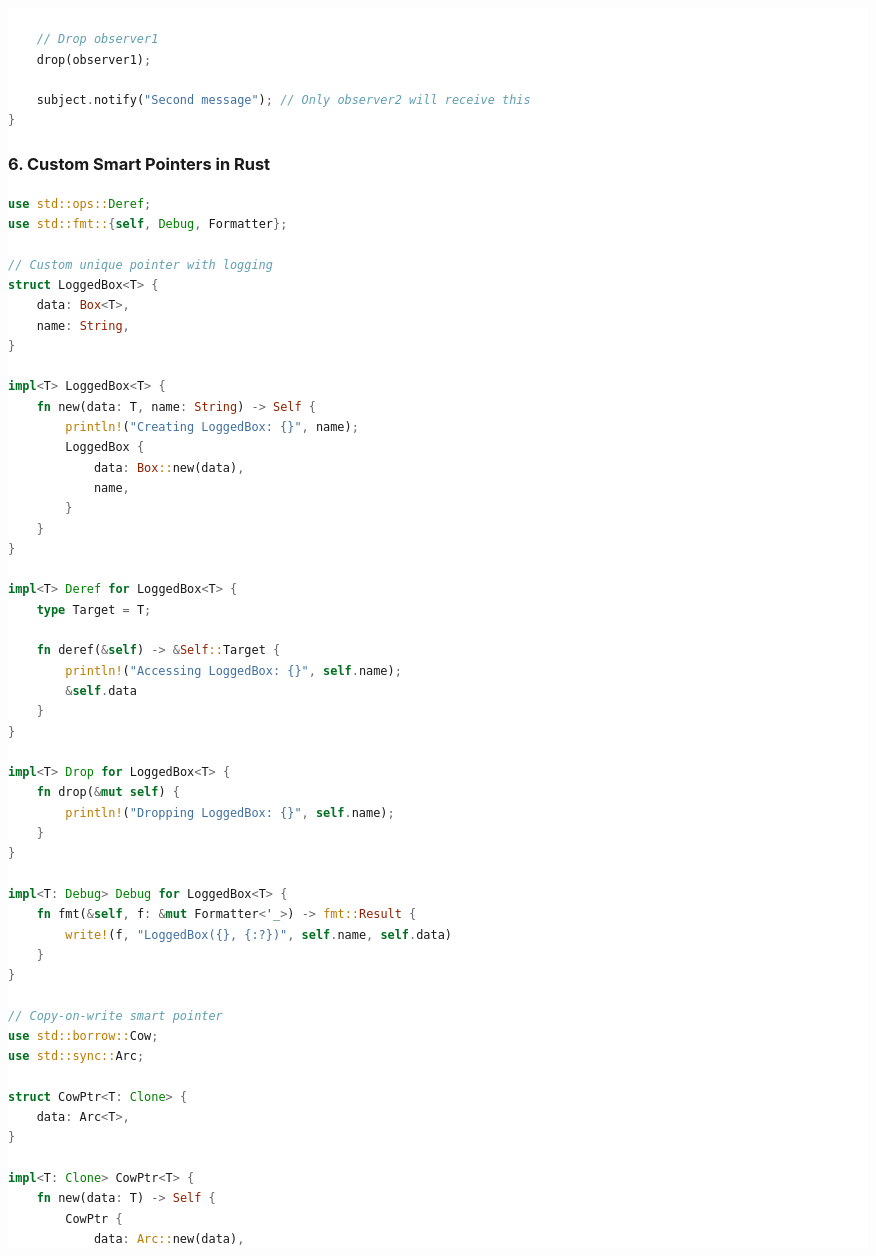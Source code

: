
 ```rust
    
    // Drop observer1
    drop(observer1);
    
    subject.notify("Second message"); // Only observer2 will receive this
}
```

### 6. Custom Smart Pointers in Rust

```rust
use std::ops::Deref;
use std::fmt::{self, Debug, Formatter};

// Custom unique pointer with logging
struct LoggedBox<T> {
    data: Box<T>,
    name: String,
}

impl<T> LoggedBox<T> {
    fn new(data: T, name: String) -> Self {
        println!("Creating LoggedBox: {}", name);
        LoggedBox {
            data: Box::new(data),
            name,
        }
    }
}

impl<T> Deref for LoggedBox<T> {
    type Target = T;
    
    fn deref(&self) -> &Self::Target {
        println!("Accessing LoggedBox: {}", self.name);
        &self.data
    }
}

impl<T> Drop for LoggedBox<T> {
    fn drop(&mut self) {
        println!("Dropping LoggedBox: {}", self.name);
    }
}

impl<T: Debug> Debug for LoggedBox<T> {
    fn fmt(&self, f: &mut Formatter<'_>) -> fmt::Result {
        write!(f, "LoggedBox({}, {:?})", self.name, self.data)
    }
}

// Copy-on-write smart pointer
use std::borrow::Cow;
use std::sync::Arc;

struct CowPtr<T: Clone> {
    data: Arc<T>,
}

impl<T: Clone> CowPtr<T> {
    fn new(data: T) -> Self {
        CowPtr {
            data: Arc::new(data),
```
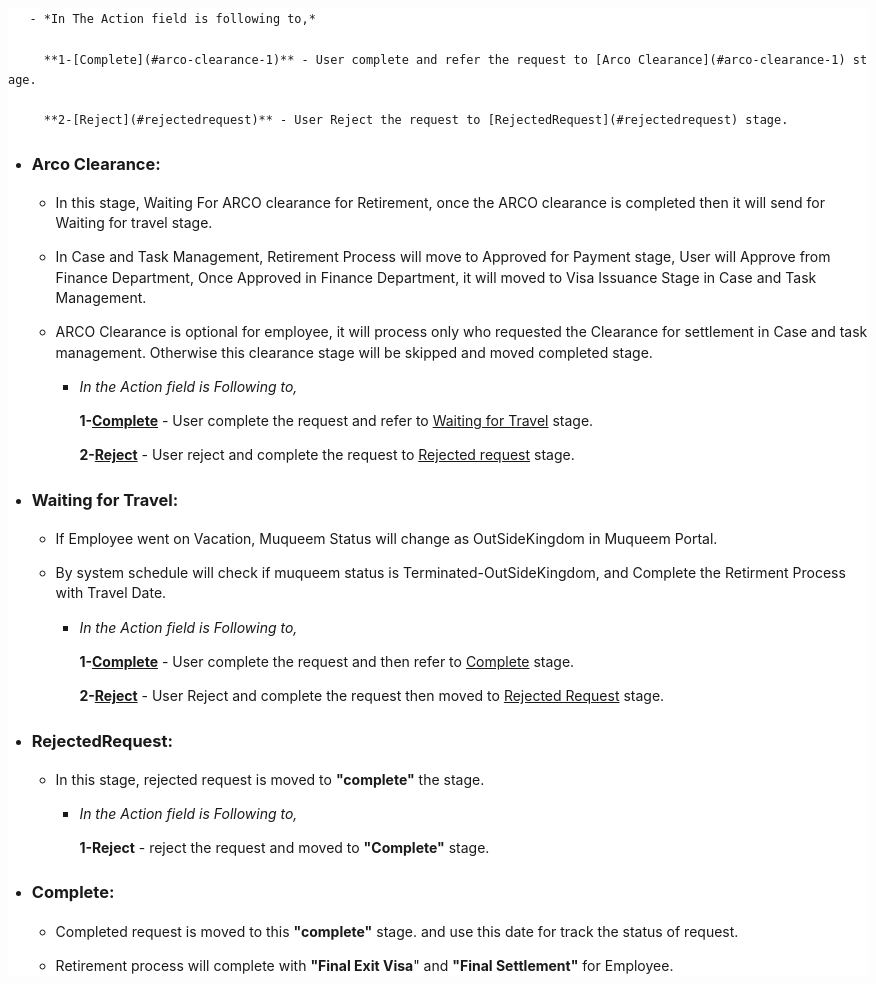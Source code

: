 
       - *In The Action field is following to,*

         **1-[Complete](#arco-clearance-1)** - User complete and refer the request to [Arco Clearance](#arco-clearance-1) stage.

         **2-[Reject](#rejectedrequest)** - User Reject the request to [RejectedRequest](#rejectedrequest) stage.

- ### **Arco Clearance:**

  - In this stage, Waiting For ARCO clearance for Retirement, once the ARCO clearance is completed then it will send for Waiting for travel stage.

  -  In Case and Task Management, Retirement Process will move to Approved for Payment stage, User will Approve from Finance Department, Once Approved in Finance Department, it will moved to Visa Issuance Stage in Case and Task Management.


   - ARCO Clearance is optional for employee, it will process only who requested the Clearance for settlement in Case and task management. Otherwise this clearance stage will be skipped and moved completed stage.

       - *In the Action field is Following to,*

          **1-[Complete](#waiting-for-travel-1)** -  User complete the request and refer to [Waiting for Travel](#waiting-for-travel-1) stage.

          **2-[Reject](#rejectedrequest)** - User reject and complete the request to [Rejected request](#rejectedrequest) stage.

- ### **Waiting for Travel:**

    - If Employee went on Vacation, Muqueem Status will change as OutSideKingdom in Muqueem Portal.

   - By system schedule will check if muqueem status is Terminated-OutSideKingdom, and Complete the Retirment Process with Travel Date.

      - *In the Action field is Following to,*

        **1-[Complete](#complete-4)** - User complete the request and then refer to [Complete](#complete-4) stage.

        **2-[Reject](#rejectedrequest)** - User Reject and complete the request then moved to [Rejected Request](#rejectedrequest) stage.

- ### **RejectedRequest:**

    - In this stage, rejected request is moved to **"complete"** the stage.

       - *In the Action field is Following to,*

          **1-Reject** - reject the request and moved to **"Complete"** stage.

- ### **Complete:**

     - Completed request is moved to this **"complete"** stage. and use this date for track the status of request.

     - Retirement process will complete with **"Final Exit Visa**" and **"Final Settlement"** for Employee.
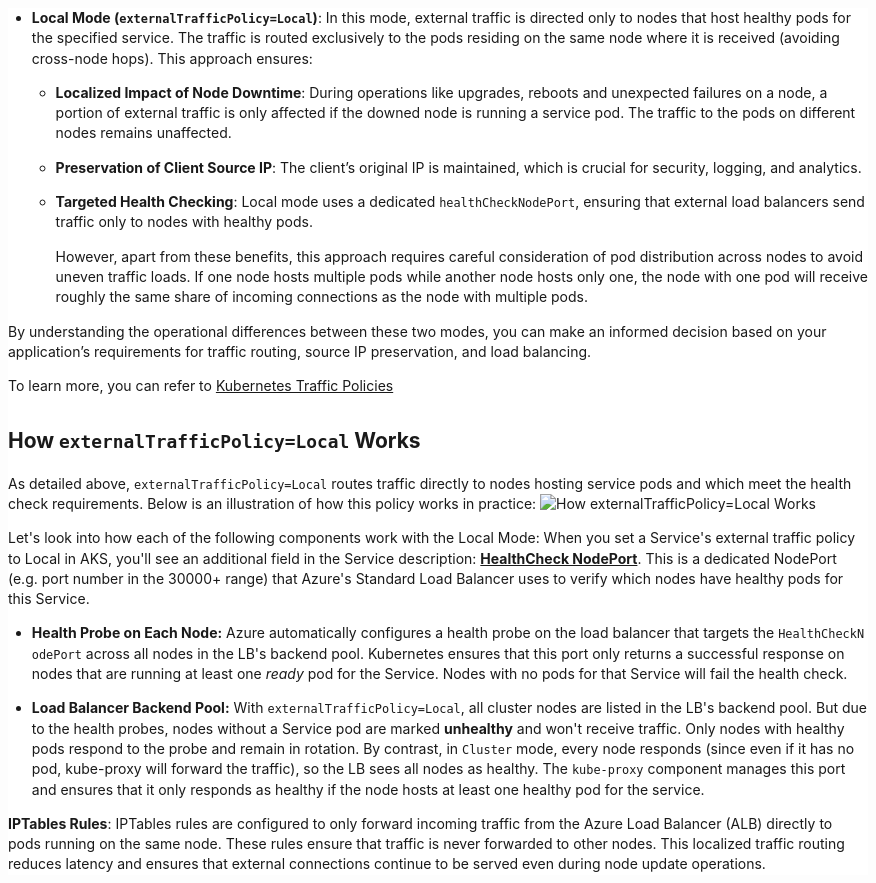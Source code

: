 - **Local Mode (`externalTrafficPolicy=Local`)**:
    In this mode, external traffic is directed only to nodes that host healthy pods for the specified service. The traffic is routed exclusively to the pods residing on the same node where it is received (avoiding cross-node hops). This approach ensures:
  - **Localized Impact of Node Downtime**: During operations like upgrades, reboots and unexpected failures on a node, a portion of external traffic is only affected if the downed node is running a service pod. The traffic to the pods on different nodes remains unaffected.
  - **Preservation of Client Source IP**: The client’s original IP is maintained, which is crucial for security, logging, and analytics.
  - **Targeted Health Checking**: Local mode uses a dedicated `healthCheckNodePort`, ensuring that external load balancers send traffic only to nodes with healthy pods.

    However, apart from these benefits, this approach requires careful consideration of pod distribution across nodes to avoid uneven traffic loads. If one node hosts multiple pods while another node hosts only one, the node with one pod will receive roughly the same share of incoming connections as the node with multiple pods.

By understanding the operational differences between these two modes, you can make an informed decision based on your application’s requirements for traffic routing, source IP preservation, and load balancing.

To learn more, you can refer to [Kubernetes Traffic Policies](https://kubernetes.io/docs/reference/networking/virtual-ips/#external-traffic-policy)

## How `externalTrafficPolicy=Local` Works

As detailed above, `externalTrafficPolicy=Local` routes traffic directly to nodes hosting service pods and which meet the health check requirements. Below is an illustration of how this policy works in practice:
![How `externalTrafficPolicy=Local` Works](/AKS/assets/images/optimized-lb-routing-with-external-traffic-policy-local/howexternaltrafficpolicyworks.png)

Let's look into how each of the following components work with the Local Mode:
When you set a Service's external traffic policy to Local in AKS, you'll see an additional field in the Service description: [**HealthCheck NodePort**](https://kubernetes.io/docs/tasks/access-application-cluster/create-external-load-balancer/#preserving-the-client-source-ip)​. This is a dedicated NodePort (e.g. port number in the 30000+ range) that Azure's Standard Load Balancer uses to verify which nodes have healthy pods for this Service.

- **Health Probe on Each Node:** Azure automatically configures a health probe on the load balancer that targets the `HealthCheckNodePort` across all nodes in the LB's backend pool. Kubernetes ensures that this port only returns a successful response on nodes that are running at least one *ready* pod for the Service. Nodes with no pods for that Service will fail the health check.

- **Load Balancer Backend Pool:** With `externalTrafficPolicy=Local`, all cluster nodes are listed in the LB's backend pool. But due to the health probes, nodes without a Service pod are marked **unhealthy** and won't receive traffic​. Only nodes with healthy pods respond to the probe and remain in rotation. By contrast, in `Cluster` mode, every node responds (since even if it has no pod, kube-proxy will forward the traffic), so the LB sees all nodes as healthy​. The `kube-proxy` component manages this port and ensures that it only responds as healthy if the node hosts at least one healthy pod for the service.

 **IPTables Rules**: IPTables rules are configured to only forward incoming traffic from the Azure Load Balancer (ALB) directly to pods running on the same node. These rules ensure that traffic is never forwarded to other nodes. This localized traffic routing reduces latency and ensures that external connections continue to be served even during node update operations.
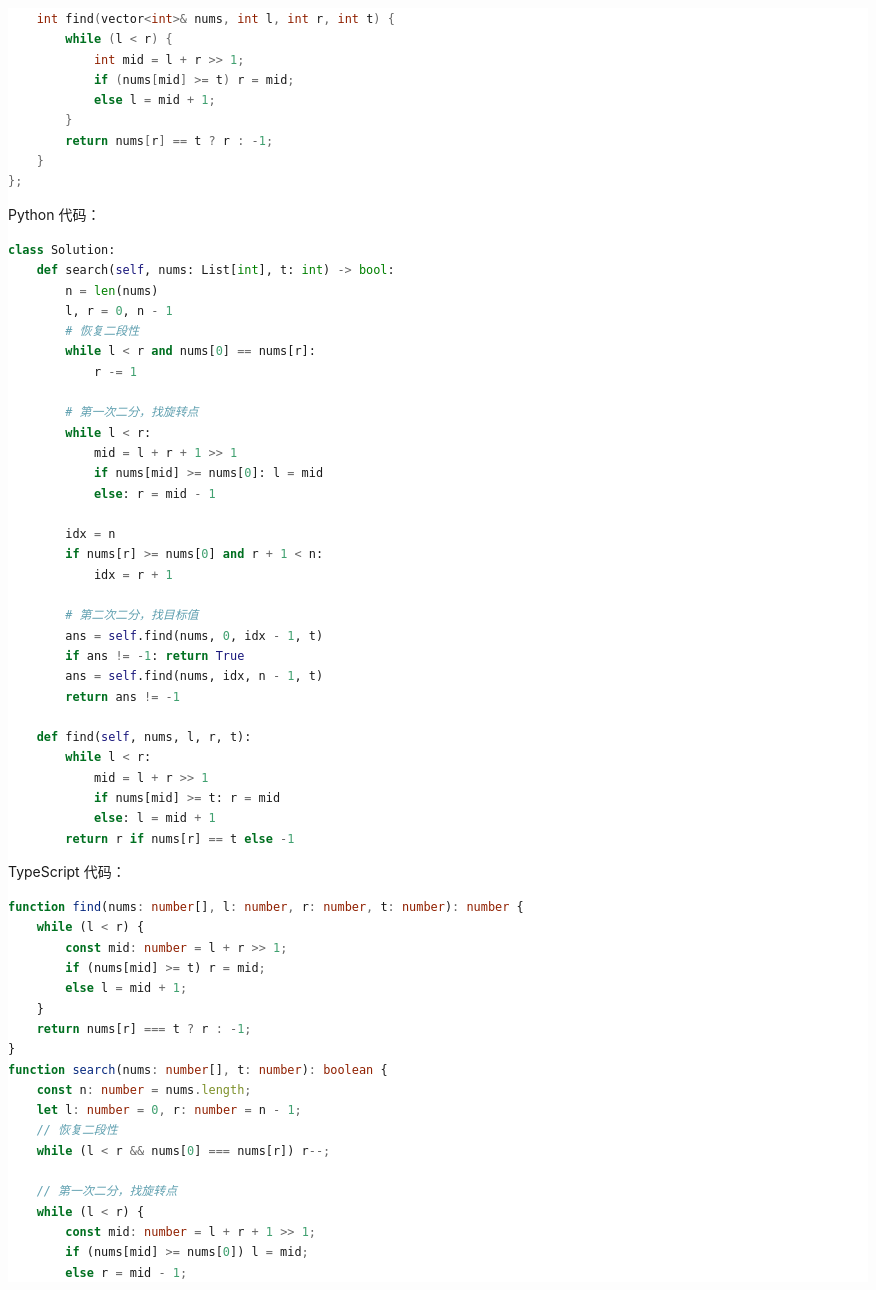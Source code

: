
 ```C++
    int find(vector<int>& nums, int l, int r, int t) {
        while (l < r) {
            int mid = l + r >> 1;
            if (nums[mid] >= t) r = mid;    
            else l = mid + 1;
        }
        return nums[r] == t ? r : -1;
    }
};
```
Python 代码：
```Python
class Solution:
    def search(self, nums: List[int], t: int) -> bool:
        n = len(nums)
        l, r = 0, n - 1
        # 恢复二段性
        while l < r and nums[0] == nums[r]:
            r -= 1

        # 第一次二分，找旋转点
        while l < r:
            mid = l + r + 1 >> 1
            if nums[mid] >= nums[0]: l = mid
            else: r = mid - 1
        
        idx = n
        if nums[r] >= nums[0] and r + 1 < n:
            idx = r + 1

        # 第二次二分，找目标值
        ans = self.find(nums, 0, idx - 1, t)
        if ans != -1: return True
        ans = self.find(nums, idx, n - 1, t)
        return ans != -1

    def find(self, nums, l, r, t):
        while l < r:
            mid = l + r >> 1
            if nums[mid] >= t: r = mid
            else: l = mid + 1
        return r if nums[r] == t else -1
```
TypeScript 代码：
```TypeScript
function find(nums: number[], l: number, r: number, t: number): number {
    while (l < r) {
        const mid: number = l + r >> 1;
        if (nums[mid] >= t) r = mid;
        else l = mid + 1;
    }
    return nums[r] === t ? r : -1;
}
function search(nums: number[], t: number): boolean {
    const n: number = nums.length;
    let l: number = 0, r: number = n - 1;
    // 恢复二段性
    while (l < r && nums[0] === nums[r]) r--;

    // 第一次二分，找旋转点
    while (l < r) {
        const mid: number = l + r + 1 >> 1;
        if (nums[mid] >= nums[0]) l = mid;    
        else r = mid - 1;
```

## Exercise objective
Pull out every line above that holds the word "write".

## Solution
        write!(f, "LoggedBox({}, {:?})", self.name, self.data)
// Copy-on-write smart pointer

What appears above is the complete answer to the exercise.